Harvard Business School and Microsoft recently published a serious diagnosis of why AI transformation stalls. Drawing on a closed-door summit with a dozen global organizations, they name seven specific frictions: productivity gains that don't appear on the balance sheet, process debt that AI surfaces faster than organizations can resolve, and an identity challenge that goes deeper than reskilling. Their prescription: redesign processes from scratch, make role changes explicit. It's rigorous work, and the diagnosis is largely right.
But the pipes aren't the problem. The problem is the pulse.
The people inside the org chart
Most transformation programs think in processes and org charts. But the same shift is happening inside every individual in those charts simultaneously.
A senior specialist whose job used to require years of accumulated knowledge is watching a tool do a version of it in thirty seconds. That's not a reskilling challenge. As Johannes Kleske puts it: when expertise becomes cheap, and AI is making it cheap very fast, value moves to judgment and accountability. Their expertise didn't disappear. The scarcity that gave it meaning did.
They're not looking for better governance frameworks. They're looking for others asking the same questions.
If the transformation doesn't reach them, not as a rollout but as a genuine reckoning, you haven't transformed anything. You've just changed the tools.
The question underneath the urgency
Most executives I speak with aren't primarily worried. There's a question they're circling: What could this actually make possible?
When the average is automated, we are forced to find what is truly essential about our work. For the first time in decades, we have real conditions to build what management theory has promised for fifty years: teams that are genuinely self-directed, purpose-aligned, able to act without constant coordination overhead. AI absorbs the operational layer that used to keep people busy executing rather than thinking. That frees something up that process redesign alone never could.
That's not a footnote to the efficiency story. That's a different story entirely.
The thing I keep coming back to
A contract gets drafted by an AI agent in seconds. Then it sits in a legal review queue for two weeks.

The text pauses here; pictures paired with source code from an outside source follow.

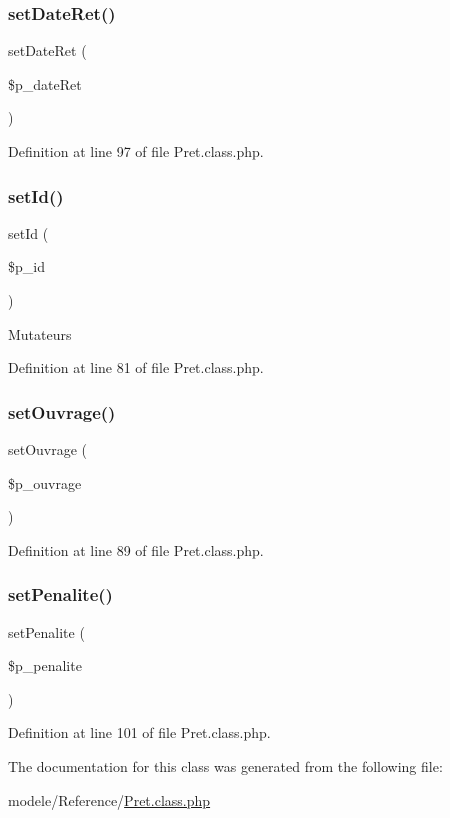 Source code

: \subsubsection{\texorpdfstring{set\+Date\+Ret()}{setDateRet()}}
{\footnotesize\ttfamily set\+Date\+Ret (\begin{DoxyParamCaption}\item[{}]{\$p\+\_\+date\+Ret }\end{DoxyParamCaption})}



Definition at line 97 of file Pret.\+class.\+php.

\mbox{\label{class_pret_ab2fff0fc655f96b6e5f4fcc294c49eee}} 
\subsubsection{\texorpdfstring{set\+Id()}{setId()}}
{\footnotesize\ttfamily set\+Id (\begin{DoxyParamCaption}\item[{}]{\$p\+\_\+id }\end{DoxyParamCaption})}

Mutateurs 

Definition at line 81 of file Pret.\+class.\+php.

\mbox{\label{class_pret_a721ed73a4d5b195a2cf9e0ec9001cad7}} 
\subsubsection{\texorpdfstring{set\+Ouvrage()}{setOuvrage()}}
{\footnotesize\ttfamily set\+Ouvrage (\begin{DoxyParamCaption}\item[{}]{\$p\+\_\+ouvrage }\end{DoxyParamCaption})}



Definition at line 89 of file Pret.\+class.\+php.

\mbox{\label{class_pret_a91be6085dead298d8a7f2d4358ec8607}} 
\subsubsection{\texorpdfstring{set\+Penalite()}{setPenalite()}}
{\footnotesize\ttfamily set\+Penalite (\begin{DoxyParamCaption}\item[{}]{\$p\+\_\+penalite }\end{DoxyParamCaption})}



Definition at line 101 of file Pret.\+class.\+php.



The documentation for this class was generated from the following file\+:\begin{DoxyCompactItemize}
\item 
modele/\+Reference/\hyperlink{_pret_8class_8php}{Pret.\+class.\+php}\end{DoxyCompactItemize}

That gets framed as a governance bottleneck. Add an oversight layer, redesign the review process, move on.
But that's not what's actually happening in teams.
Different parts of the organization are now operating at fundamentally different speeds. That doesn't just create bottlenecks. It creates friction in how people work together, how decisions get made, how trust forms, how meaning gets distributed.
The technology moves fast. Organizational culture moves slow. Individual learning moves at whatever pace each person can manage. The informal norms that actually govern behavior move slowest of all.
Teams are navigating between all of these rhythms simultaneously. Every day.
We keep calling it an adoption problem. A training problem. A communication problem.
I think it's a rhythm problem.
And rhythm problems don't get solved with oversight layers. They get solved by redesigning how people move together.
What changes if you look at it that way
If the real challenge is rhythm, the intervention looks different. You're not trying to get people to use the tools. You're trying to rebuild the rhythms that let a team function when the tools have already changed everything around them.
That's a harder problem. It's also a more interesting one.
The goal isn't to keep up with the machine. It's to remain the author of the story the tool is helping you write.